* [Exercise] Instruction for the entries that follow: retype exactly the lines from the line with "salary >= 100000" to the line with "# Create a trigger", both included, and omit all others.

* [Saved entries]
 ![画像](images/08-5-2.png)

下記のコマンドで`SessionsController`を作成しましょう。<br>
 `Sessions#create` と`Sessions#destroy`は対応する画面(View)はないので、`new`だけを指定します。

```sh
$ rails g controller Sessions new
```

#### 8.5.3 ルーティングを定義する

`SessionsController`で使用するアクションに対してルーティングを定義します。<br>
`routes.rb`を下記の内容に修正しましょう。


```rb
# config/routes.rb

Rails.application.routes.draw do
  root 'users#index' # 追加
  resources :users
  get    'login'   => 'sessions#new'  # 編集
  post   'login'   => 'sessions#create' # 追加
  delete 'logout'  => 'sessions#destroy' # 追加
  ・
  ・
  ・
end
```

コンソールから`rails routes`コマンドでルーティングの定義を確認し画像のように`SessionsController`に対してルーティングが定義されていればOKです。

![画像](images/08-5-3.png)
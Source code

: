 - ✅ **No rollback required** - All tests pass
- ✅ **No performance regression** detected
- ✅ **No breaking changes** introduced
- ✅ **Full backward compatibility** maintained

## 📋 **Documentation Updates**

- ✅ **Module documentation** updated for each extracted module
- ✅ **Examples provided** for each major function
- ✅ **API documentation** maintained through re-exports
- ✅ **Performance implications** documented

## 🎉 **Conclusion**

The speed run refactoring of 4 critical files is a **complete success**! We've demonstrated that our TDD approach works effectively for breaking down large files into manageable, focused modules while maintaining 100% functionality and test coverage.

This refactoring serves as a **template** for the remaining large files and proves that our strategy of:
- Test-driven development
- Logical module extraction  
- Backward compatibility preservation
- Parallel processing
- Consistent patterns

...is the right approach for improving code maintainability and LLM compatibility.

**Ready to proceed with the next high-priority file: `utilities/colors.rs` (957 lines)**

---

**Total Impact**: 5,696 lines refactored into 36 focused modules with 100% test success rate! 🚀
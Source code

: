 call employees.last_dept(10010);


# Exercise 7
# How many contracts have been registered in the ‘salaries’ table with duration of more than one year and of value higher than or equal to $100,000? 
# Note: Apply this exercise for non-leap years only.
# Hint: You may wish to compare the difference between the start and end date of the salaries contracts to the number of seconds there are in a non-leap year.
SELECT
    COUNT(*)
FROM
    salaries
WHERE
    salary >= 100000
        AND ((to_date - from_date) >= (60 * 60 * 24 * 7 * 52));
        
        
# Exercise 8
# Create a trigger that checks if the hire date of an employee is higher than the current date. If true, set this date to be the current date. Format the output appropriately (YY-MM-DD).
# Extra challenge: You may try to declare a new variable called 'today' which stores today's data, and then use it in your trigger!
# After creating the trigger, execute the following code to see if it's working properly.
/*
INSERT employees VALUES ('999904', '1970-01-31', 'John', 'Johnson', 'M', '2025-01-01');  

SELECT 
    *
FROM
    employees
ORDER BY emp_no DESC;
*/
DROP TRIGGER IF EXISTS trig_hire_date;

* [Solution for this exercise]
    salary >= 100000
        AND ((to_date - from_date) >= (60 * 60 * 24 * 7 * 52));
        
        
# Exercise 8
# Create a trigger that checks if the hire date of an employee is higher than the current date. If true, set this date to be the current date. Format the output appropriately (YY-MM-DD).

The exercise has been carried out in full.